La Corte di Cassazione con sentenza n. 6047 depositata in il 14 marzo 2014 ha affermato che l’art. 4 della legge 108/1990, che esclude l’applicabilità dell’art. 18 dello Statuto Lavoratori ai “prestatori di lavoro ultrasessantenni, in possesso dei requisiti pensionistici” sempre che non abbiano optato per la prosecuzione del rapporto di lavoro fino al raggiungimento dell’anzianità contributiva massima o per incrementare la propria anzianità contributiva e comunque non oltre il compimento del sessantacinquesimo anno di età, si riferisce evidentemente al pensionamento di vecchiaia, unica ipotesi che consente al datore di lavoro il recesso ad nutum per superamento dei limiti di età.
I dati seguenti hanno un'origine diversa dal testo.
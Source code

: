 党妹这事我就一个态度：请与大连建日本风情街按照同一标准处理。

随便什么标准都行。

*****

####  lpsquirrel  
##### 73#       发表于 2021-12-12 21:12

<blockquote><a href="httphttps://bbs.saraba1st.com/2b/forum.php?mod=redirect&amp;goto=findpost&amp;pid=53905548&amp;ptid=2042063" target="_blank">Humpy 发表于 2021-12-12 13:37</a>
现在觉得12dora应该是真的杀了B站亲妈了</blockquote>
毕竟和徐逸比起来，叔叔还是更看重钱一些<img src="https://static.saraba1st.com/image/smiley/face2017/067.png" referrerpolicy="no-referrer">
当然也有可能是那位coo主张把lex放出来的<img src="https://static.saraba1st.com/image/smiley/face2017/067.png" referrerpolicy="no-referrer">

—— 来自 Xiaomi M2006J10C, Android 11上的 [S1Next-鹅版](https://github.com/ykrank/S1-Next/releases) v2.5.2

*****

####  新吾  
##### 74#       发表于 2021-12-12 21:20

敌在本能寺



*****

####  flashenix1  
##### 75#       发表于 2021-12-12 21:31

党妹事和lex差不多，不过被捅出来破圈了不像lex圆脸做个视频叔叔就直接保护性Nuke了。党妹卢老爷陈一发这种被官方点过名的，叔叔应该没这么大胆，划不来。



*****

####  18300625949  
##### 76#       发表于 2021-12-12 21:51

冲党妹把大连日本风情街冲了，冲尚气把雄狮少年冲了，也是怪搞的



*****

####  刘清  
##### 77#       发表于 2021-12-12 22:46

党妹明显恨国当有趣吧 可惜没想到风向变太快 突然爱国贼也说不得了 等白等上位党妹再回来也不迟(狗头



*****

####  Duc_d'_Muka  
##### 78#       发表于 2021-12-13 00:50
La Corte ha infatti escluso che la libera recedibilità sussista in tutti i casi in cui ricorrano i requisiti necessari a ottenere un qualunque trattamento pensionistico ed è pertanto nulla, perché in contrasto con la norma richiamata, qualsiasi previsione collettiva che preveda la possibilità per l’azienda di recedere liberamente dal rapporto di lavoro con un lavoratore che abbia compiuto i 60 anni di età ed abbia raggiunto determinati requisiti contributivi.
Infatti, secondo i Giudici di legittimità, “la salvezza dell’ipotesi dell’esercizio dell’opzione (ndr. prevista nell’art. 4 l. 108/1990) per la prosecuzione del rapporto lascia agevolmente comprendere che il riferimento non può che essere ai requisiti del pensionamento per vecchiaia poiché solo in presenza di detti requisiti il lavoratore ha l’onere di impedire la cessazione del regime di stabilità del rapporto di lavoro, entro un termine di decadenza che decorre appunto con riferimento alla data del conseguimento del diritto alla pensione di vecchiaia comunicando la sua decisione di continuare a prestare la sua opera fino al raggiungimento dell’anzianità contributiva massima utile ovvero per incrementare tale anzianità fino al compimento del sessantacinquesimo anno di età”.